-- Provided entries follows --
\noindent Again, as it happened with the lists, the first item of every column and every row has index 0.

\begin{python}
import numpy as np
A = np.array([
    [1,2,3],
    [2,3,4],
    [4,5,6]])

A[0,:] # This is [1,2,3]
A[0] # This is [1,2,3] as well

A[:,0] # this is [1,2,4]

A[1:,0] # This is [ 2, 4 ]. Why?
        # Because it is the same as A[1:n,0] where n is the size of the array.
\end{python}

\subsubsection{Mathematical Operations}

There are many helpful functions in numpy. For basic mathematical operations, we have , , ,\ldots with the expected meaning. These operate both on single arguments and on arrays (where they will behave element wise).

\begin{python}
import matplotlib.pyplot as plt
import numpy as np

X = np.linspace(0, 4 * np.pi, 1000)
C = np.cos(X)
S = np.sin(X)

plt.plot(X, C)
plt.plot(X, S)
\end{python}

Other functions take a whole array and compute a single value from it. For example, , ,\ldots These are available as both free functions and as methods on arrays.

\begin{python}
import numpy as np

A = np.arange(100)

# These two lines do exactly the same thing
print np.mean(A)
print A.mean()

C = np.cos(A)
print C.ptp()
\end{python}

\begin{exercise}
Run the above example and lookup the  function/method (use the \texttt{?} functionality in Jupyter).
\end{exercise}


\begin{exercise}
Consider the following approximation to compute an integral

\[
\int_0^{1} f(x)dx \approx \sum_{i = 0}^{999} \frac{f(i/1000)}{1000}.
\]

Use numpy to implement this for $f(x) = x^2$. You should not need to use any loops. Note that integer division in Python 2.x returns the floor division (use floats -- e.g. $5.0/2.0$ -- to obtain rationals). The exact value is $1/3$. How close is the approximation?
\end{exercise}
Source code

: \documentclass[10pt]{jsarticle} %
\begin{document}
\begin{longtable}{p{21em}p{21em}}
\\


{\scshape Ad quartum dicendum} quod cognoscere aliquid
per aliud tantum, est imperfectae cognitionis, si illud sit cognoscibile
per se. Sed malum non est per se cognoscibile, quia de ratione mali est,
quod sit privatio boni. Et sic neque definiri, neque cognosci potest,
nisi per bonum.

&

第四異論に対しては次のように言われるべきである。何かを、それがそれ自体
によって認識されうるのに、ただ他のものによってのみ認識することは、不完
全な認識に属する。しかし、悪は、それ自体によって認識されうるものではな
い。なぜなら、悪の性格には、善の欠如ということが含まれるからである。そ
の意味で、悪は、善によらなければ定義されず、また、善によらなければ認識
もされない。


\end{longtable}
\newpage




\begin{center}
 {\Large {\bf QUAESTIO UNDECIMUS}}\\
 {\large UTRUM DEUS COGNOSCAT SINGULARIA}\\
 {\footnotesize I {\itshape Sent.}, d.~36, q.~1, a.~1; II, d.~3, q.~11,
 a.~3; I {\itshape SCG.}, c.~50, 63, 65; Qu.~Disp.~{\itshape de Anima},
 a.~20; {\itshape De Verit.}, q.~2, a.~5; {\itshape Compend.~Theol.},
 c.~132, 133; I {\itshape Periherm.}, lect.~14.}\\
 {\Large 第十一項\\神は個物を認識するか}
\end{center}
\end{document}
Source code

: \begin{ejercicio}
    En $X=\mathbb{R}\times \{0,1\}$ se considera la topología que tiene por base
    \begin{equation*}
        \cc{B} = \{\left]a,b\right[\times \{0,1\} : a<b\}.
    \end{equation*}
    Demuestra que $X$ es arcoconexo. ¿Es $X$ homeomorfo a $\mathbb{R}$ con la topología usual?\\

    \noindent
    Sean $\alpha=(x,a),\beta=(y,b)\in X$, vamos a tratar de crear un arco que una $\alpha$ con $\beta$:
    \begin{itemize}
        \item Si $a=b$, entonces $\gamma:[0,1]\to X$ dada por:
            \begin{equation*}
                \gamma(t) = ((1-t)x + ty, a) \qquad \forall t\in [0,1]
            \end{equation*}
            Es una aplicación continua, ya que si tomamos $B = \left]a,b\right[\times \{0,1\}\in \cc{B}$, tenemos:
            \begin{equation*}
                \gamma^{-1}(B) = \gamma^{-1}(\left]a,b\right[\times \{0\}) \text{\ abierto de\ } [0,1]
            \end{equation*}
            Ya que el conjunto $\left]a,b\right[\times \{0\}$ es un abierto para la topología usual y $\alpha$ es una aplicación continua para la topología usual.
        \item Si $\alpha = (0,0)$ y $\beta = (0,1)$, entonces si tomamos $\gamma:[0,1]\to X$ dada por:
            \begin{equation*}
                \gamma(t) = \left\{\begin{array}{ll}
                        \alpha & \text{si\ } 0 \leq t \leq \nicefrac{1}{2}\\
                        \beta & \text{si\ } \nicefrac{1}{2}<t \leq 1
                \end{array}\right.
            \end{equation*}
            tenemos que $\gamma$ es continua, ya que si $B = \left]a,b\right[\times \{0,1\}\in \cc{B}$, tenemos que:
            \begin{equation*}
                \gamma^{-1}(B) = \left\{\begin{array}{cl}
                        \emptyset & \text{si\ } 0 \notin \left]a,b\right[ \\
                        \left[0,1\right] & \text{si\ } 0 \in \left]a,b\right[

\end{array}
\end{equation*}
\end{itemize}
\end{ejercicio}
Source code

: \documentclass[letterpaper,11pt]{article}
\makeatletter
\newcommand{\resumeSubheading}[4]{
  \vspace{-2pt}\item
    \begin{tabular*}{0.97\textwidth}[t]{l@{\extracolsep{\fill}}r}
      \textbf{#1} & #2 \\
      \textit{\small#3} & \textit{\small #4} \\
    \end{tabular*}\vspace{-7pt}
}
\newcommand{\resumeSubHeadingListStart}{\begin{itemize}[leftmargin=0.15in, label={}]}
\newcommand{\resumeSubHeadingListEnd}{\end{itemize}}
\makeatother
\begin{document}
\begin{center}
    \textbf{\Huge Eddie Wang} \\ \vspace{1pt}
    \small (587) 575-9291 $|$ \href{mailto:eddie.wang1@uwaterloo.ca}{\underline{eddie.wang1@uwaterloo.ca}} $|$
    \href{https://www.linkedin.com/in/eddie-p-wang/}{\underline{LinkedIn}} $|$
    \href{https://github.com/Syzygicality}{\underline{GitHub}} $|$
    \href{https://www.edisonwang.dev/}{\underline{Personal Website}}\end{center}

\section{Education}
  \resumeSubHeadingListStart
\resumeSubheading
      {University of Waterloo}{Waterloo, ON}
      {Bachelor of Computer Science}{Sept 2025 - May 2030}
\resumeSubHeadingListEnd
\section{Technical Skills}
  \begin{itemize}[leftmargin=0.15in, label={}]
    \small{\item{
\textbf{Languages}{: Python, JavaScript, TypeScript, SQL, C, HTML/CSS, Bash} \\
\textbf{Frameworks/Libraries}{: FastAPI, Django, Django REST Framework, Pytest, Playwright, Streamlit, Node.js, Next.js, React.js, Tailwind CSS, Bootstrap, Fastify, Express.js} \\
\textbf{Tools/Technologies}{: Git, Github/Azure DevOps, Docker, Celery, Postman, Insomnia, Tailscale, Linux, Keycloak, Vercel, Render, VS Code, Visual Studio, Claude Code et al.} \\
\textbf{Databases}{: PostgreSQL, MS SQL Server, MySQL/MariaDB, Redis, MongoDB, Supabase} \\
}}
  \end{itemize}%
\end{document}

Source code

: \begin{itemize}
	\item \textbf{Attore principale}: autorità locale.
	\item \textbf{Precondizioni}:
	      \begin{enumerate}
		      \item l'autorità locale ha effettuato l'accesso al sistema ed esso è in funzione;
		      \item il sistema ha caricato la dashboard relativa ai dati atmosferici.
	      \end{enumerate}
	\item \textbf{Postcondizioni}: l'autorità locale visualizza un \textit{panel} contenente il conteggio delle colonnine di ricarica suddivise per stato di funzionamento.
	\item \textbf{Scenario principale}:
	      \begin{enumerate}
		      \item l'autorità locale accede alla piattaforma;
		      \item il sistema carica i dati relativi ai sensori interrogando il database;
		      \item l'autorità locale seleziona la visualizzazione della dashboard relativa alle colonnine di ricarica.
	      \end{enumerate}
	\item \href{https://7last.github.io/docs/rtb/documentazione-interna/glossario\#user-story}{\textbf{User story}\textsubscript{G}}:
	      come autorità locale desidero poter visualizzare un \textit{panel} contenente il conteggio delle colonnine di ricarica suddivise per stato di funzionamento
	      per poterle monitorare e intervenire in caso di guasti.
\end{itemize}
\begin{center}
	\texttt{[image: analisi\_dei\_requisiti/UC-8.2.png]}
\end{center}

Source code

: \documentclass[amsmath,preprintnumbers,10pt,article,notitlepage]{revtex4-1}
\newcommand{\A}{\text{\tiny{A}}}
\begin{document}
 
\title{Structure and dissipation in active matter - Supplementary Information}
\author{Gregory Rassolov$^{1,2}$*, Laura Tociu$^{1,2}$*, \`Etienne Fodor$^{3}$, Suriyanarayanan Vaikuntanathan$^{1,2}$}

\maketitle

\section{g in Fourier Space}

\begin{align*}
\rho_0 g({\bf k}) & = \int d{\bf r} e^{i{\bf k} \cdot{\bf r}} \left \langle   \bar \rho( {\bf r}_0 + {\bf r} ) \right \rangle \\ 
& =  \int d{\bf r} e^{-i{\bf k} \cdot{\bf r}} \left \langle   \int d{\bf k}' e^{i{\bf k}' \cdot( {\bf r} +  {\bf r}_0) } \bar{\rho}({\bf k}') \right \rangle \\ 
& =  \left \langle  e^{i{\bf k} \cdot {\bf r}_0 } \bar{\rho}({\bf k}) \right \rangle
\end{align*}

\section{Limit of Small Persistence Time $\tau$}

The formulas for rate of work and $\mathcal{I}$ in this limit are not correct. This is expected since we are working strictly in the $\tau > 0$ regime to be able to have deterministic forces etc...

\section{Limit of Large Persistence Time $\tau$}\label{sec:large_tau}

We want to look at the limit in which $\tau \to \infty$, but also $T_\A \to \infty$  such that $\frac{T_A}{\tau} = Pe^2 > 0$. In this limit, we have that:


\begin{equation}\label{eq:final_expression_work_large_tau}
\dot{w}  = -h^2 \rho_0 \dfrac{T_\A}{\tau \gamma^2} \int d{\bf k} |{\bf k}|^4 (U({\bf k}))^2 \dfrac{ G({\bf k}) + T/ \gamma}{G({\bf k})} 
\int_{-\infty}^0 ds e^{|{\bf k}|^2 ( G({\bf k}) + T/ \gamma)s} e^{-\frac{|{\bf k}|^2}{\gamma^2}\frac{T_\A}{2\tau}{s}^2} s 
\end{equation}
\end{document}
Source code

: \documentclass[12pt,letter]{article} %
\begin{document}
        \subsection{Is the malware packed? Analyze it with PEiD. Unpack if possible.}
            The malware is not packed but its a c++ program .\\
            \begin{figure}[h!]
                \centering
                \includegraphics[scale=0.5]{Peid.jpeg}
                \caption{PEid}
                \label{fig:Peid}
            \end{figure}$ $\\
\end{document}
-- Provided entries concluded --
Task description:
Copy out each line of the records that holds the string "example".

Answer area:
Other functions take a whole array and compute a single value from it. For example, , ,\ldots These are available as both free functions and as methods on arrays.
Run the above example and lookup the  function/method (use the \texttt{?} functionality in Jupyter).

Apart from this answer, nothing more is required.